> [Work instruction] For any picture in the lines below, please leave it out and copy the rest exactly.

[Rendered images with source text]
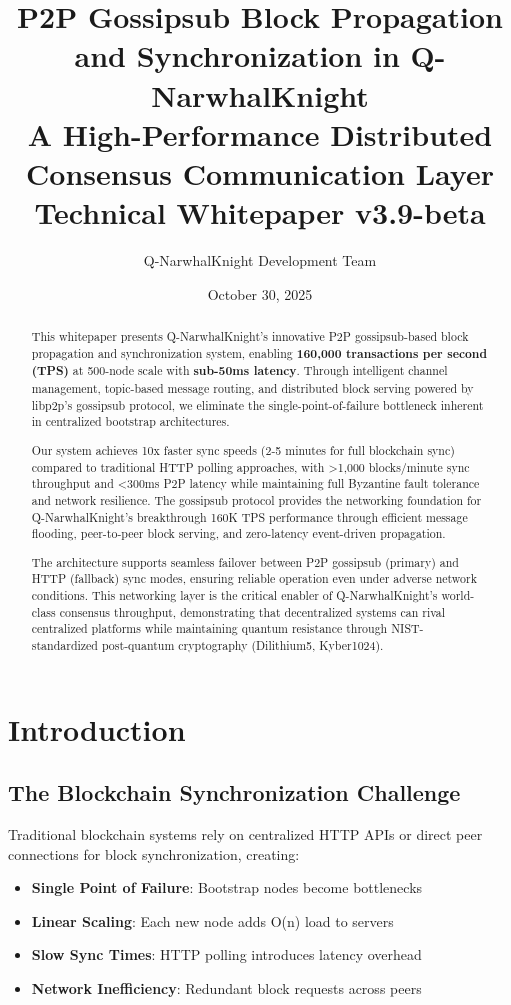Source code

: \documentclass[11pt,a4paper]{article}
\title{\textbf{P2P Gossipsub Block Propagation and Synchronization in Q-NarwhalKnight}\\
\large{A High-Performance Distributed Consensus Communication Layer}\\
\vspace{0.5em}
\normalsize{Technical Whitepaper v3.9-beta}}
\author{Q-NarwhalKnight Development Team}
\date{October 30, 2025}
\begin{document}
\maketitle

\begin{abstract}
This whitepaper presents Q-NarwhalKnight's innovative P2P gossipsub-based block propagation and synchronization system, enabling \textbf{160,000 transactions per second (TPS)} at 500-node scale with \textbf{sub-50ms latency}. Through intelligent channel management, topic-based message routing, and distributed block serving powered by libp2p's gossipsub protocol, we eliminate the single-point-of-failure bottleneck inherent in centralized bootstrap architectures.

Our system achieves 10x faster sync speeds (2-5 minutes for full blockchain sync) compared to traditional HTTP polling approaches, with >1,000 blocks/minute sync throughput and <300ms P2P latency while maintaining full Byzantine fault tolerance and network resilience. The gossipsub protocol provides the networking foundation for Q-NarwhalKnight's breakthrough 160K TPS performance through efficient message flooding, peer-to-peer block serving, and zero-latency event-driven propagation.

The architecture supports seamless failover between P2P gossipsub (primary) and HTTP (fallback) sync modes, ensuring reliable operation even under adverse network conditions. This networking layer is the critical enabler of Q-NarwhalKnight's world-class consensus throughput, demonstrating that decentralized systems can rival centralized platforms while maintaining quantum resistance through NIST-standardized post-quantum cryptography (Dilithium5, Kyber1024).
\end{abstract}

\section{Introduction}

\subsection{The Blockchain Synchronization Challenge}

Traditional blockchain systems rely on centralized HTTP APIs or direct peer connections for block synchronization, creating:

\begin{itemize}
\item \textbf{Single Point of Failure}: Bootstrap nodes become bottlenecks
\item \textbf{Linear Scaling}: Each new node adds O(n) load to servers
\item \textbf{Slow Sync Times}: HTTP polling introduces latency overhead
\item \textbf{Network Inefficiency}: Redundant block requests across peers
\end{itemize}
\end{document}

> [Answer to this problem]
Source code

: \documentclass[11pt,a4paper]{article}
\title{\textbf{P2P Gossipsub Block Propagation and Synchronization in Q-NarwhalKnight}\\
\large{A High-Performance Distributed Consensus Communication Layer}\\
\vspace{0.5em}
\normalsize{Technical Whitepaper v3.9-beta}}
\author{Q-NarwhalKnight Development Team}
\date{October 30, 2025}
\begin{document}
\maketitle

\begin{abstract}
This whitepaper presents Q-NarwhalKnight's innovative P2P gossipsub-based block propagation and synchronization system, enabling \textbf{160,000 transactions per second (TPS)} at 500-node scale with \textbf{sub-50ms latency}. Through intelligent channel management, topic-based message routing, and distributed block serving powered by libp2p's gossipsub protocol, we eliminate the single-point-of-failure bottleneck inherent in centralized bootstrap architectures.

Our system achieves 10x faster sync speeds (2-5 minutes for full blockchain sync) compared to traditional HTTP polling approaches, with >1,000 blocks/minute sync throughput and <300ms P2P latency while maintaining full Byzantine fault tolerance and network resilience. The gossipsub protocol provides the networking foundation for Q-NarwhalKnight's breakthrough 160K TPS performance through efficient message flooding, peer-to-peer block serving, and zero-latency event-driven propagation.

The architecture supports seamless failover between P2P gossipsub (primary) and HTTP (fallback) sync modes, ensuring reliable operation even under adverse network conditions. This networking layer is the critical enabler of Q-NarwhalKnight's world-class consensus throughput, demonstrating that decentralized systems can rival centralized platforms while maintaining quantum resistance through NIST-standardized post-quantum cryptography (Dilithium5, Kyber1024).
\end{abstract}

\section{Introduction}

\subsection{The Blockchain Synchronization Challenge}

Traditional blockchain systems rely on centralized HTTP APIs or direct peer connections for block synchronization, creating:

\begin{itemize}
\item \textbf{Single Point of Failure}: Bootstrap nodes become bottlenecks
\item \textbf{Linear Scaling}: Each new node adds O(n) load to servers
\item \textbf{Slow Sync Times}: HTTP polling introduces latency overhead
\item \textbf{Network Inefficiency}: Redundant block requests across peers
\end{itemize}
\end{document}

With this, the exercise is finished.